• Your task: Begin at the line containing "v3.1 pools over" in the data below and go on through the line containing "and the card", repeating each line exactly; include both ends and no other line.
━━ Records for this exercise ━━
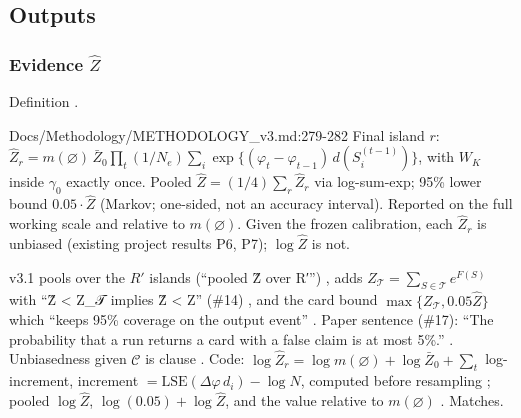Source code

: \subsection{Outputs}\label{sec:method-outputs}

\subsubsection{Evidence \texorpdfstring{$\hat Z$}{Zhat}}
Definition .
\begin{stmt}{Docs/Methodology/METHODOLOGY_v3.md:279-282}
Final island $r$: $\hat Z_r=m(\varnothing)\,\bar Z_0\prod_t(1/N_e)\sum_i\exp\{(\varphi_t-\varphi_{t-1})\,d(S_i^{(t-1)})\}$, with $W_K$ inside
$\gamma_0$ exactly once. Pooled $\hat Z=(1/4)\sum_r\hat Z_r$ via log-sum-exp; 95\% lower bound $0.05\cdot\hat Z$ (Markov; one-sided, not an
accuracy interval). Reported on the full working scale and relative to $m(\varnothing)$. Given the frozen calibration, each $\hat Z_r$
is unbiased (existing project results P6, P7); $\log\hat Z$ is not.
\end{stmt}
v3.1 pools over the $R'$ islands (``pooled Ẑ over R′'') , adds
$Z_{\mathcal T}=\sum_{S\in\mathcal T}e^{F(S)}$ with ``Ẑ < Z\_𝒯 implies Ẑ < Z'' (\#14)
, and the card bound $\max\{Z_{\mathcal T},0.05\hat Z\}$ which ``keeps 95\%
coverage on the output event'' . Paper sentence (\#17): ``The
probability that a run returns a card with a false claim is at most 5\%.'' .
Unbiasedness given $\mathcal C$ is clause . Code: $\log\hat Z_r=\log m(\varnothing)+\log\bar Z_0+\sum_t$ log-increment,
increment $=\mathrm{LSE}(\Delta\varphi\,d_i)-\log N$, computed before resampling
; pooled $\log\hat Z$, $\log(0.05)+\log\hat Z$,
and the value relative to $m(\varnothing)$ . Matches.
━━━
━━ Records for this exercise ━━
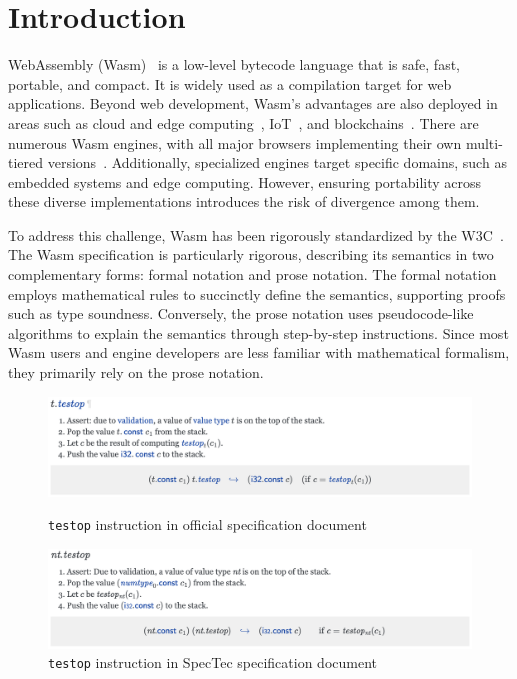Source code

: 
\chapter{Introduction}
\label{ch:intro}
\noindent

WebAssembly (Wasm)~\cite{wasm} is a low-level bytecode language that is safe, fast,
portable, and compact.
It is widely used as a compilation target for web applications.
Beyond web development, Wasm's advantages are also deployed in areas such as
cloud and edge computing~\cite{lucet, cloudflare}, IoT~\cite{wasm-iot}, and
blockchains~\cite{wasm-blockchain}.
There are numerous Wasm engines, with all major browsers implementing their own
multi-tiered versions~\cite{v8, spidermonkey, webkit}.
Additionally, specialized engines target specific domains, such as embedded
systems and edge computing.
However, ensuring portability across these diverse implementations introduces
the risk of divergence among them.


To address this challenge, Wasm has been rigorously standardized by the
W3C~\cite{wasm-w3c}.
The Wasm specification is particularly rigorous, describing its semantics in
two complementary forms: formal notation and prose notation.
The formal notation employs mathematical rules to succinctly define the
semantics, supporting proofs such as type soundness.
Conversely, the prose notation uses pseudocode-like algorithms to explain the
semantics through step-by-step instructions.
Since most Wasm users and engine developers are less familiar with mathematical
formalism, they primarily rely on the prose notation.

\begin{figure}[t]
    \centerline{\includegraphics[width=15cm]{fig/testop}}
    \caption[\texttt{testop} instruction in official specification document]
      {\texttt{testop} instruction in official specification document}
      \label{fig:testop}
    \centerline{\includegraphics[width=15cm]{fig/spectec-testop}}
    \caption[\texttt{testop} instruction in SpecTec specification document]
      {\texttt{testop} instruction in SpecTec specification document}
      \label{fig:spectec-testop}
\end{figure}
━━━
━━ Records for this exercise ━━
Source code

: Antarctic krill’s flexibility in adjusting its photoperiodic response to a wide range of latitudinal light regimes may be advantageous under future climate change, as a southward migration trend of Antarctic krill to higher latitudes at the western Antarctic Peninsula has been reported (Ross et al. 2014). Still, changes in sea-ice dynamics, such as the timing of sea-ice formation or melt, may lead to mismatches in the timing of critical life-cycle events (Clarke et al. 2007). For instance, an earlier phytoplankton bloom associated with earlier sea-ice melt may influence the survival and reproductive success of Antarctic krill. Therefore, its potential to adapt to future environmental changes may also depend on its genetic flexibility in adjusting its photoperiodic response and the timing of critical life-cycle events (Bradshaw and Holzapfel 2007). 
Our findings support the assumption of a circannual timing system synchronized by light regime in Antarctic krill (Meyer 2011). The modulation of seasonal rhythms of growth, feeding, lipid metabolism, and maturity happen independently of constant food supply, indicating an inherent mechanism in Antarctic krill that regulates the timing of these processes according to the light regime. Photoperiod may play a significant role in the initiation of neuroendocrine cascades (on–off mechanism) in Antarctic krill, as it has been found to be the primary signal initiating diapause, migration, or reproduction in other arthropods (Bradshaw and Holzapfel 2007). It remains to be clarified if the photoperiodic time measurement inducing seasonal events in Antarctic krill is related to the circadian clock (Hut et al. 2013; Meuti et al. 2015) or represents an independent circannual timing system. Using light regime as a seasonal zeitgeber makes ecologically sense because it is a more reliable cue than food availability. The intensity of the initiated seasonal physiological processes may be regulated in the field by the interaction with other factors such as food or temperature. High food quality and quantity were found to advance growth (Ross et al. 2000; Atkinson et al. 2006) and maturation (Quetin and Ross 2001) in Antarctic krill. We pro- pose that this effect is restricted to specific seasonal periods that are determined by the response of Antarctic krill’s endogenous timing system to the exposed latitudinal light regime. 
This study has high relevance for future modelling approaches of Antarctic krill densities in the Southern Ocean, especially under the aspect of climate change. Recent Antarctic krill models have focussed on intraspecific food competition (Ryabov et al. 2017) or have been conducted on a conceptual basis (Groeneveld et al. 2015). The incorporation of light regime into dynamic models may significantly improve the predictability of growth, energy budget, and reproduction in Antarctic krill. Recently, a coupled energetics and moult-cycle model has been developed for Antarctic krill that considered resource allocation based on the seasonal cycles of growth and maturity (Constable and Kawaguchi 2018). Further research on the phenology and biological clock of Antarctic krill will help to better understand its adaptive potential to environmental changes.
━━━
• Solution to this task:
v3.1 pools over the $R'$ islands (``pooled Ẑ over R′'') , adds
$Z_{\mathcal T}=\sum_{S\in\mathcal T}e^{F(S)}$ with ``Ẑ < Z\_𝒯 implies Ẑ < Z'' (\#14)
, and the card bound $\max\{Z_{\mathcal T},0.05\hat Z\}$ which ``keeps 95\%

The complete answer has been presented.